# Mac Mail



## karen galvin (Jan 26, 2009)

since the advent of mobile me, I have had no mac mail problems until I moved my computer from my home to my new residence with my boyfriend. I can receive mail in my mac Mail but cannot send mail; I get an error msg. stating failed connection with outgoing smtp.mac.com....
However, I can access mobile me via my web browser, sign in, and send/forward/reply to mail via that route. But mobile me doesn't have all the features of my mac mail and it is combersome to access via the net. I contacted mac support and they advised that Panther (my OS) does not support mobile me????but then why am I able to continue to function on mobile me but not via my mac Mail??? I have purchased an in crease in RAM and Leopard OS which is pending receipt....
Is my current problem related to the fact that I now have internet connection via my boyfriends charter cable service as opposed to my prior comcast cable service? If mobile me and mac.com are now one in the same, why am I not able to send mail via my mac Mail but I can via mobile me? Any help appreciated. 
FYI: I have a 3 y/o I-Mac G 5 
karen galvin


----------



## sinclair_tm (Mar 11, 2005)

It's most likely a routing error. His ISP does not have the correct information to route your Mail connections. The other thing is that his router and or modem does not have the needed ports open.


----------



## canadian4evr (Apr 4, 2007)

Charter is a pain in the butt... I believe they only allow use of their outgoing SMTP server.... that and they block port 25 (the port that is used to send mail.
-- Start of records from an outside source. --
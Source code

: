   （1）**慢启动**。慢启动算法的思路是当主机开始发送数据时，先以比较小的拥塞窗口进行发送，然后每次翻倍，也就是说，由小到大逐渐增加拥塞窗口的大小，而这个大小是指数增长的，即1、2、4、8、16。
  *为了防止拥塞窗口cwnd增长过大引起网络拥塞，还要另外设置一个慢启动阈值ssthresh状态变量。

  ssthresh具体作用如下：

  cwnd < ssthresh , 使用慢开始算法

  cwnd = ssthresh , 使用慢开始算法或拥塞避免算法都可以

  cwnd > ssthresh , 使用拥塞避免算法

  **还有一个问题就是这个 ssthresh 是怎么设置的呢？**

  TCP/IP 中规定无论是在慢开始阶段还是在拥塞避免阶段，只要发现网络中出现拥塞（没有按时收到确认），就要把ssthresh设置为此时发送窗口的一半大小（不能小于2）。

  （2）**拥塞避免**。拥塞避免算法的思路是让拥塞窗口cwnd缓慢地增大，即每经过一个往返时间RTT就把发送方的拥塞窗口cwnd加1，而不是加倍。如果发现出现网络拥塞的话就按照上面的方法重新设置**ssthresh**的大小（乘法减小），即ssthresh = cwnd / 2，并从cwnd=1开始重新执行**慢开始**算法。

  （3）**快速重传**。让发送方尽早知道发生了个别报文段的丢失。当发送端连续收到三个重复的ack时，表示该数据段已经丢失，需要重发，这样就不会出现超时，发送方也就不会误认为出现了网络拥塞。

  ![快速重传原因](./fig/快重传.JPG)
I doubt its a router issue. Try using: smtp.charter.net as your SMTP server (Mail menu -> Preferences -> accounts) or, call Charter and get them to help you setup your SMTP server. Its and issue with them blocking ports etc.


----------



## fingerdrop (May 19, 2008)

Hey there. I work with Charter and we don't block port 25, although you need to have smtp through us only.
(although I think we restrict port forwarding on our modems. Log in and check it out Sinclair)

Anyways, you probably have a different company for your internet. You just need to change your prefs to smtp.charter.net I believe.
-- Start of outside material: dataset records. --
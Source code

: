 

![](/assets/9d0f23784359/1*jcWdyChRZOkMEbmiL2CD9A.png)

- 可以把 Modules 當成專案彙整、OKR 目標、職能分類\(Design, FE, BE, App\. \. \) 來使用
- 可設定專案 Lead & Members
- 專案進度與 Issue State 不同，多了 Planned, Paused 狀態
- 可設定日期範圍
Here's a related walkthrough.

http://www.charter.com/customers/support.aspx?supportarticleid=1415


----------



## Skie (Mar 15, 2003)

Most ISP's these days block outgoing port 25 (SMTP) except for their own SMTP mail servers. This is mainly done to help prevent computers that are unknowningly (to the owner) sending spam. Unfortunately, it hinders people who are using legit mail services outside of their ISP (such as mobileme or a webhosting server that they pay for).

According to http://support.apple.com/kb/TS1152, you should be able to use port 587 to get around this, as long as Charter (or any firewall you may be using) doesn't block outgoing port 587 as well. 

1. To change the port, open Mail, then click Mail from the menu at the top. 
2. Choose Preferences. 
3. Click Accounts from the upper left. 
4. Make sure Account Information is selected and then click on the dropdown for Outgoing Mail Server. 
5. From the list, choose Edit Server List. 
6. Choose Advanced. 
7. Choose Custom Port and enter 587. 
8. Click OK and close the Preferences window. 
9. Try sending mail to see if this fixes the issue. 



fingerdrop said:


> Hey there. I work with Charter and we don't block port 25, although you need to have smtp through us only.
> (although I think we restrict port forwarding on our modems. Log in and check it out Sinclair)


In other words, you're blocking outgoing port 25.


----------